Satyajit Ray is a director/composer to whom much cine-critical respect has been accorded, yet whose cine-musical status remains under-considered. A key post-war internationalist auteur, his work simultaneously probematises the presumed literary criteria for authorship, and complicates the assumed musicological criteria for composer. The Chess Players (1977) is one of his many films which gives rise to these notions of the director as ‘aural auteur’.

It’s not implausible to read Ray as an ‘anti-masala’ filmmaker who eschews Bollywood celebratory spectacle for Indian societal critique. But aside from obvious high/low dichotomies, a complex net of audiovisual and musicological discordances vibrates the aural skin of The Chess Players. In as much as Bollywood cinema generates highly transcendent narratives from lip-synched musicals, the voice in The Chess Players is a socially rooted one of the spoken rather then the sung. The dialogue is largely live in its recording, creating palpable theatre-stage acoustics enlivened by room tone. The Bollywood musical by contrast is an ornate space of compression, equalization and reverberation. The former accentuates the written script while the latter emblemises the recorded tape.

The quietitude of Ray’s films reflects the contemplative pause disallowed in populist masala cinema and its frequency overload. On one hand, The Chess Players extols the intelligent ear which perceives India’s crowd noise as the din of the unthinking. Scenes depicting a mob cheering and betting at cock fights provide audiovisual shocks to the film’s otherwise calmed passages. On the other hand, the film tersely judges the apocryphal chess players Mirza and Mir as class-privileged elites who cherish the silence within which they engage in strategic plays devoid of all social connection. Ensconced so far from the maddening crowd, these chess players are proportionately out of touch with the populace as they are out of synch with the colonial complexities which frame modern Indian history.

Hostility toward noise is a classical marker as much of cultural elevation as arthouse cinema. Diminuendo sans crescendo: this is the central mode of aural, musical and audiovisual forms that symbolically signify their high status through an excess of quiet. The colonial critique underscoring Ray’s cinema – and thematically embroided throughout The Chess Players – gives rise to a canny nexus of historical arcs sited on noise aversion. For it is in the Victorian era that noise is most noticeably scrutinised as an unwanted invasion of ‘foreign’ utterance.

It is precisely here that The Chess Players performs as a musicological document beyond cinematic scripture or auteur imprimatur. Filmed in 1977 – the same Jubilee Year in which The Sex Pistols released “God Save The Queen” – The Chess Players targets Queen Victoria as a monstrous matron of colonial might. Her underlings feverishly languishing by remote in India must obey her cast iron dictates; her complete divorce from all cultural sensitivity defines her colonial power as abusive and intrusive. The masthead of Victoriana, her distaste for the noise of the masses and her namesake era’s alignment of aesthetics against vulgarity forged the cultural template for art which links town-house to art-house. In its own way, The Chess Players is a post-colonial synonym for The Sex Pistols’ anti-monarch screed: each equate their Queen with silencing mechanisms that divide, diminish and decimate group identity – the people of Oud in the former and the punks of London in the latter.

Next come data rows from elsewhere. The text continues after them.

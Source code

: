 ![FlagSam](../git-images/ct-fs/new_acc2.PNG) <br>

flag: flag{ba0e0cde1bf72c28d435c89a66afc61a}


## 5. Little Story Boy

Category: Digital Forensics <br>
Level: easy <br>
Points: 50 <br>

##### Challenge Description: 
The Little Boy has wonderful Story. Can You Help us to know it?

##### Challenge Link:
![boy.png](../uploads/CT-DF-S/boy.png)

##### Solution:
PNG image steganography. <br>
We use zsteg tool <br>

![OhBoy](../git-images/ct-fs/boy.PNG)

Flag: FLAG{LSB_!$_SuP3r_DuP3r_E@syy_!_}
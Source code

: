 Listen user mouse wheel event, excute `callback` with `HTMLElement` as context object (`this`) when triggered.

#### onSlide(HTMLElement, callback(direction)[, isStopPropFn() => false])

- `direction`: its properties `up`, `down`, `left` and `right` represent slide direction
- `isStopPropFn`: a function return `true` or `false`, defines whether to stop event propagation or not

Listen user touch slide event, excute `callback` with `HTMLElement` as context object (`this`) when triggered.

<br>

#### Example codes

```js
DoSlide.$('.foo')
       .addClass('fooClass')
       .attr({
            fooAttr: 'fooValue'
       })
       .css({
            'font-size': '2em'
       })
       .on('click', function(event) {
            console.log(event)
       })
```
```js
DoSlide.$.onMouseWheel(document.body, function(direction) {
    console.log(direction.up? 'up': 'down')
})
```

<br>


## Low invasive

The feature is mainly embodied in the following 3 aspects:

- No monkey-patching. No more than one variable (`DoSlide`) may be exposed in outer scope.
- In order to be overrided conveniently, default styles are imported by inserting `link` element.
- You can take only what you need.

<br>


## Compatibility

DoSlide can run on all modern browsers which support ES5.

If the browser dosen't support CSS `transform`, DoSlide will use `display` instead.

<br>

The Sex Pistols connection is no flip para-synchronous trans-cultural contortion. When one considers The Chess Players from a broadened musicological viewpoint, the Empire truly collapses in both historical and ontological senses. While the film’s refined soundtrack implicitly denies the heady descent of Indian classical court music into the phonological dialect of flirtatious pop ragas, The Chess Players’ apparent silencing of Bollywood bombast ultimately supports the vernacular voice of the people in an uplifting ending.

As the state of Oud is given over to colonial control following the deposition of the Prince, a low-caste boy Kallu (a punk, if you will) watches the procession of the red-jacketed British forces trudge toward the township. Ray’s score for the scene starts as a vapid dirge of Victorian pomp. But in a mix of simplicity and profundity, the reiterated theme becomes ‘infected’ by Indian modals. Each time it ‘becomes more Indian’, synchronised to the passing parade of rear-end soldiers who are not British but Indian, riding elephants not horses. The scene would be comical were it not for the delicate pathos and loaded regret with which the Indian-intoned melody swells and overcomes the tin-soldier tackiness of British military music. It’s a scene that could only come from a director/composer like Satyajit Ray.